Manifesto

A Mata Atlântica, uma das florestas mais antigas do planeta e a mais antiga do país, está morrendo. Berço da ocupação do Brasil, hoje é também o bioma mais devastado. A expansão urbana e, sobretudo, a agropecuária redesenharam nossa paisagem em linhas retas — marcas da tentativa humana de submeter às próprias vaidades cerca de 50 milhões de anos de floresta.​ O sistema nos convence de que essa destruição é necessária para o desenvolvimento. Mas será mesmo?
Nunca produzimos tanto.
Nunca consumimos tanto.
Nunca construímos tanto.
Mas será que somos mais felizes do que nunca?

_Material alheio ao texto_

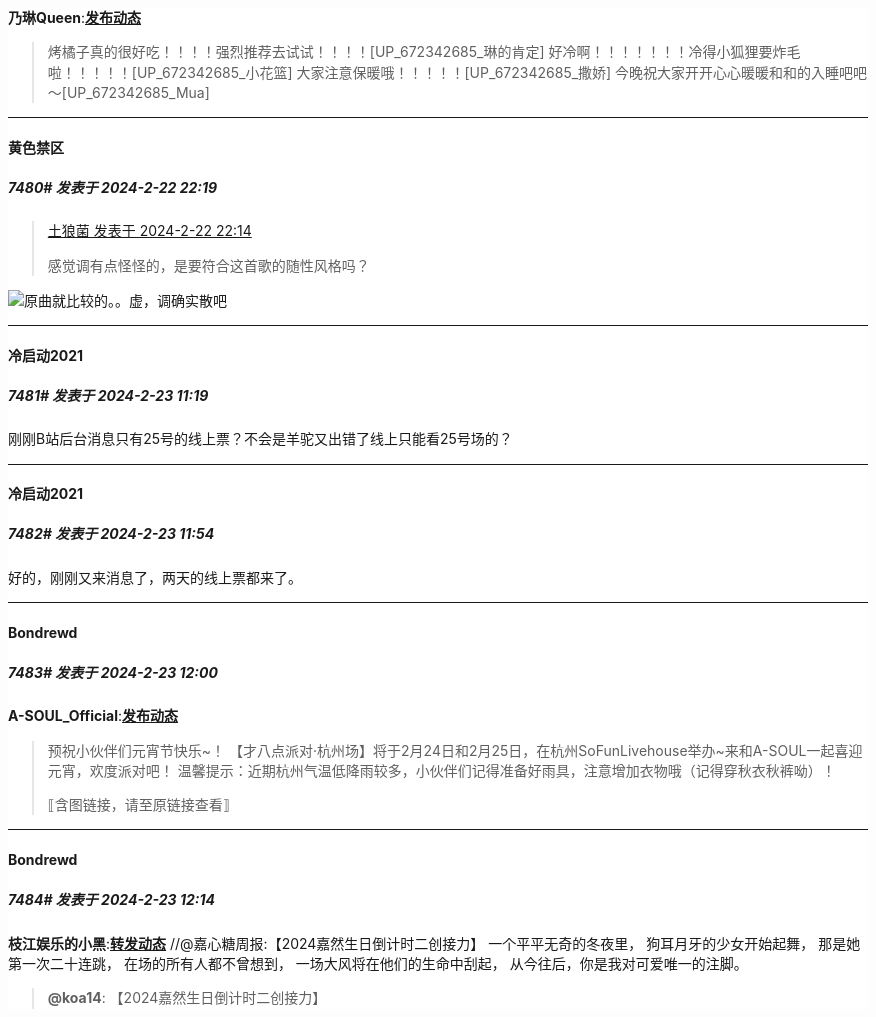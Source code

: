 <strong>乃琳Queen</strong>:<strong>[发布动态](https://t.bilibili.com/900968767335432209)</strong><blockquote>烤橘子真的很好吃！！！！强烈推荐去试试！！！！[UP_672342685_琳的肯定]
好冷啊！！！！！！！冷得小狐狸要炸毛啦！！！！！[UP_672342685_小花篮]
大家注意保暖哦！！！！！[UP_672342685_撒娇]
今晚祝大家开开心心暖暖和和的入睡吧吧～[UP_672342685_Mua]</blockquote>

*****

####  黄色禁区  
##### 7480#       发表于 2024-2-22 22:19

<blockquote><a href="httphttps://bbs.saraba1st.com/2b/forum.php?mod=redirect&amp;goto=findpost&amp;pid=64036902&amp;ptid=2163917" target="_blank">土狼菌 发表于 2024-2-22 22:14</a>

感觉调有点怪怪的，是要符合这首歌的随性风格吗？</blockquote>
<img src="https://static.saraba1st.com/image/smiley/face2017/067.png" referrerpolicy="no-referrer">原曲就比较的。。虚，调确实散吧


*****

####  冷启动2021  
##### 7481#       发表于 2024-2-23 11:19

刚刚B站后台消息只有25号的线上票？不会是羊驼又出错了线上只能看25号场的？


*****

####  冷启动2021  
##### 7482#       发表于 2024-2-23 11:54

好的，刚刚又来消息了，两天的线上票都来了。


*****

####  Bondrewd  
##### 7483#       发表于 2024-2-23 12:00

<strong>A-SOUL_Official</strong>:<strong>[发布动态](https://t.bilibili.com/901180363152293991)</strong><blockquote>预祝小伙伴们元宵节快乐~！
【才八点派对·杭州场】将于2月24日和2月25日，在杭州SoFunLivehouse举办~来和A-SOUL一起喜迎元宵，欢度派对吧！
温馨提示：近期杭州气温低降雨较多，小伙伴们记得准备好雨具，注意增加衣物哦（记得穿秋衣秋裤呦）！

⟦含图链接，请至原链接查看⟧</blockquote>


*****

####  Bondrewd  
##### 7484#       发表于 2024-2-23 12:14

<strong>枝江娱乐的小黑</strong>:<strong>[转发动态](https://t.bilibili.com/901184108362727446)</strong>
//@嘉心糖周报:【2024嘉然生日倒计时二创接力】
一个平平无奇的冬夜里，
狗耳月牙的少女开始起舞，
那是她第一次二十连跳，
在场的所有人都不曾想到，
一场大风将在他们的生命中刮起，
从今往后，你是我对可爱唯一的注脚。<blockquote><strong>@koa14</strong>: 【2024嘉然生日倒计时二创接力】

​Nossa espécie existe há cerca de 300 mil anos. Há apenas algumas décadas, abrimos uma geladeira pela primeira vez. Há ainda menos tempo, passamos a viver diante de telas. Em um intervalo minúsculo da história, colocamos em risco o equilíbrio que sustenta nossa própria existência.
​Somos parte da natureza — e dependemos dela.
Se extraímos dela abrigo, matéria e alimento, devemos também saber retribuir.
Não por romantismo.
Por sobrevivência.​
A Casa Atlântica nasce como um posicionamento. Uma arquitetura que reconhece a natureza como origem, limite e futuro.